La mayoría de artículos, documentos programáticos o planes estratégicos recomiendan la inclusión del farmacéutico comunitario en la provisión de servicios asistenciales, más allá de los inherentes a la dispensación y el seguimiento farmacoterapéutico. 

Desde hace más de dos décadas se viene aceptando que el farmacéutico comunitario, como agente de salud, puede constituir un recurso importante en la implantación y diseminación de programas de promoción de la salud y prevención de la enfermedad a nivel poblacional, especialmente en aquellos escenarios constituidos por población no frecuentadora u oculta al sistema de atención primaria. El grado de evidencia de dicha contribución en términos de efectividad y eficiencia existe y es abundante. 

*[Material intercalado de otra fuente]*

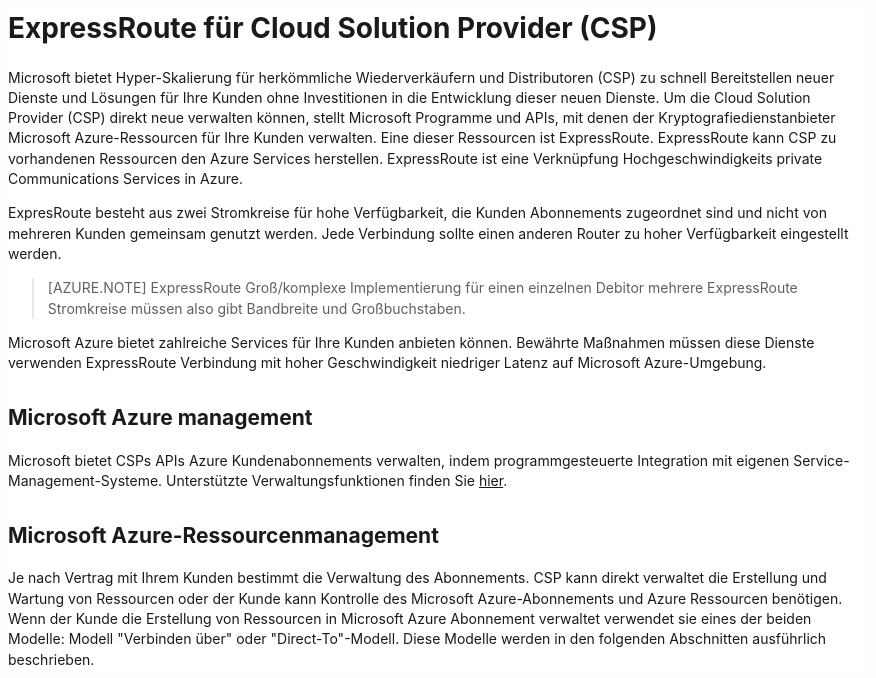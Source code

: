 <properties
   pageTitle="Azure ExpressRoute für Lösungsanbieter Cloud | Microsoft Azure"
   description="Dieser Artikel enthält Informationen zum Cloud-Dienstanbieter, die Azure Services integrieren und ExpressRoute in ihr Angebot."
   documentationCenter="na"
   services="expressroute"
   authors="richcar"
   manager="carmonm"
   editor=""/>
<tags
   ms.service="expressroute"
   ms.devlang="na"
   ms.topic="get-started-article"
   ms.tgt_pltfrm="na"
   ms.workload="infrastructure-services"
   ms.date="10/10/2016"
   ms.author="richcar"/>

# <a name="expressroute-for-cloud-solution-providers-csp"></a>ExpressRoute für Cloud Solution Provider (CSP)

Microsoft bietet Hyper-Skalierung für herkömmliche Wiederverkäufern und Distributoren (CSP) zu schnell Bereitstellen neuer Dienste und Lösungen für Ihre Kunden ohne Investitionen in die Entwicklung dieser neuen Dienste. Um die Cloud Solution Provider (CSP) direkt neue verwalten können, stellt Microsoft Programme und APIs, mit denen der Kryptografiedienstanbieter Microsoft Azure-Ressourcen für Ihre Kunden verwalten. Eine dieser Ressourcen ist ExpressRoute. ExpressRoute kann CSP zu vorhandenen Ressourcen den Azure Services herstellen. ExpressRoute ist eine Verknüpfung Hochgeschwindigkeits private Communications Services in Azure. 

ExpresRoute besteht aus zwei Stromkreise für hohe Verfügbarkeit, die Kunden Abonnements zugeordnet sind und nicht von mehreren Kunden gemeinsam genutzt werden. Jede Verbindung sollte einen anderen Router zu hoher Verfügbarkeit eingestellt werden.

>[AZURE.NOTE] ExpressRoute Groß/komplexe Implementierung für einen einzelnen Debitor mehrere ExpressRoute Stromkreise müssen also gibt Bandbreite und Großbuchstaben.

Microsoft Azure bietet zahlreiche Services für Ihre Kunden anbieten können.  Bewährte Maßnahmen müssen diese Dienste verwenden ExpressRoute Verbindung mit hoher Geschwindigkeit niedriger Latenz auf Microsoft Azure-Umgebung.

## <a name="microsoft-azure-management"></a>Microsoft Azure management
Microsoft bietet CSPs APIs Azure Kundenabonnements verwalten, indem programmgesteuerte Integration mit eigenen Service-Management-Systeme. Unterstützte Verwaltungsfunktionen finden Sie [hier](https://msdn.microsoft.com/library/partnercenter/dn974944.aspx).

## <a name="microsoft-azure-resource-management"></a>Microsoft Azure-Ressourcenmanagement
Je nach Vertrag mit Ihrem Kunden bestimmt die Verwaltung des Abonnements. CSP kann direkt verwaltet die Erstellung und Wartung von Ressourcen oder der Kunde kann Kontrolle des Microsoft Azure-Abonnements und Azure Ressourcen benötigen. Wenn der Kunde die Erstellung von Ressourcen in Microsoft Azure Abonnement verwaltet verwendet sie eines der beiden Modelle: Modell "Verbinden über" oder "Direct-To"-Modell. Diese Modelle werden in den folgenden Abschnitten ausführlich beschrieben.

Por tanto, creemos que ha llegado el momento, por necesidad, oportunidad, factibilidad y beneficio probable de que la figura del farmacéutico comunitario y las funciones que viene realizando de manera natural se incluyan de forma efectiva en el marco de los servicios y recursos de la atención primaria. Máxime cuando el Plan de Innovación para la misma ya reconoce la necesidad de dicha colaboración efectiva y sus ámbitos de actuación. Así, nos remitimos a sus criterios estratégicos y operativos para articular dicha inclusión.

La farmacia comunitaria constituye la red sanitaria más densa de nuestro país, posee un alto nivel de implantación e interconexión basado en las tecnologías de la información y la comunicación y en una red propia enlazada con el sistema asistencial público, y dispone de una fuerza laboral constituida por casi 7000 profesionales con firma digital profesional reconocida. Por todo ello, la farmacia y el farmacéutico comunitario constituyen en un recurso valiosísimo en un mercado sanitario necesitado de optimización. Nuestro futuro radica precisamente en conseguir dicho objetivo estratégico.

La cartera de servicios puede suponer en la práctica la homogeneización y generalización de las actuaciones de atención farmacéutica, conceptualizándolas, reconociendo su valor para el mercado sanitario y generando, al otorgar una contraprestación a su provisión, una nueva forma de retribución del desempeño profesional.